Office 2010 tech preview: Expect the expected
And some web apps (eventually)
Review Microsoft has released a technical preview of Office 2010. This is a pre-beta release intended for feedback, as well as promotion, so it's not feature-complete and may change before the final release planned for the first half of 2010.
Nevertheless, it offers a fair guide to what Microsoft is planning for its ubiquitous office suite. The short summary is 'more of the same': more of the controversial Office Ribbon UI, more features for products that arguably have too many already, and more integration with SharePoint so that users are drawn deeper into Microsoft's platform.
At the same time, the company is looking perhaps nervously at web-based Office suites from Google, Zoho, Adobe, and others and responding with Office web applications of its own, while carefully avoiding any suggestion that they might replace the desk-bound versions.
"I wouldn't give up the full capabilities of my Office applications on my PC," says Office product manager Monica Mendoza. "But isn't it great to know that you can access your Office files from anywhere, directly in a browser?" Considering the importance of Office to its bottom line, you would not expect Microsoft so say anything else, but it is a complex message to articulate.

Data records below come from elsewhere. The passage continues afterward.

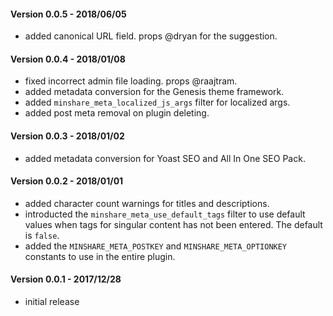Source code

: #### Version 0.0.5 - 2018/06/05
* added canonical URL field. props @dryan for the suggestion.

#### Version 0.0.4 - 2018/01/08
* fixed incorrect admin file loading. props @raajtram.
* added metadata conversion for the Genesis theme framework.
* added `minshare_meta_localized_js_args` filter for localized args.
* added post meta removal on plugin deleting.

#### Version 0.0.3 - 2018/01/02
* added metadata conversion for Yoast SEO and All In One SEO Pack.

#### Version 0.0.2 - 2018/01/01
* added character count warnings for titles and descriptions.
* introducted the `minshare_meta_use_default_tags` filter to use default values when tags for singular content has not been entered. The default is `false`.
* added the `MINSHARE_META_POSTKEY` and `MINSHARE_META_OPTIONKEY` constants to use in the entire plugin.

#### Version 0.0.1 - 2017/12/28
* initial release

Customize the Office Ribbon, as you could with the pre-2007 toolbars
The big themes of Office 2007 were new XML-based document formats, which sparked a ferocious standards war, and the disappearance of menus in favour of a fat-tabbed toolbar called the Ribbon. Web apps aside, there is nothing so radical here. Office 2010 feels more like a refinement of the earlier version. The Ribbon is now extended to Outlook and Publisher. One crumb of comfort for Ribbon-haters: a "customise the Ribbon" option has appeared, letting you add and remove tabs, groups, and individual commands.
As for Open XML, it's notable that Microsoft neglects to mention it at all in its Reviewer's Guide, even though this is supposedly the release that will fully implement ISO/IEC 29500. It is odd how this has gone from a cause to campaign for, to not-worth-mentioning in just over a year. To be fair, few users ever cared about XML formats themselves: it is only when documents get scrambled or fail to open that such things become important.
So what is new here? 64-bit versions for a start. They're now an option throughout. The most obvious use is gigabyte-size Excel spreadsheets, though working with any large document should now be easier. Excel also gets a new single-cell chart type called a Sparkline and a new Slicer tool for filtering data. Some features turn up throughout the product.
The Office Button - really a file menu, and one which some new users find hard to discover in Office 2007 - has been replaced by a Backstage view, combining file, preview, and document options into one full-window dialog. It sounds odd, but it works well. Paste Preview is another new feature, showing an instant preview of Paste actions.
Backstage View replaces the Office button to combine the File menu and previews
Ideal for product reviewers, a screenshot button lets you insert an image of any open window into the current document. Several Office applications now support simultaneous multi-user editing, provided the document is hosted on SharePoint or Windows Live.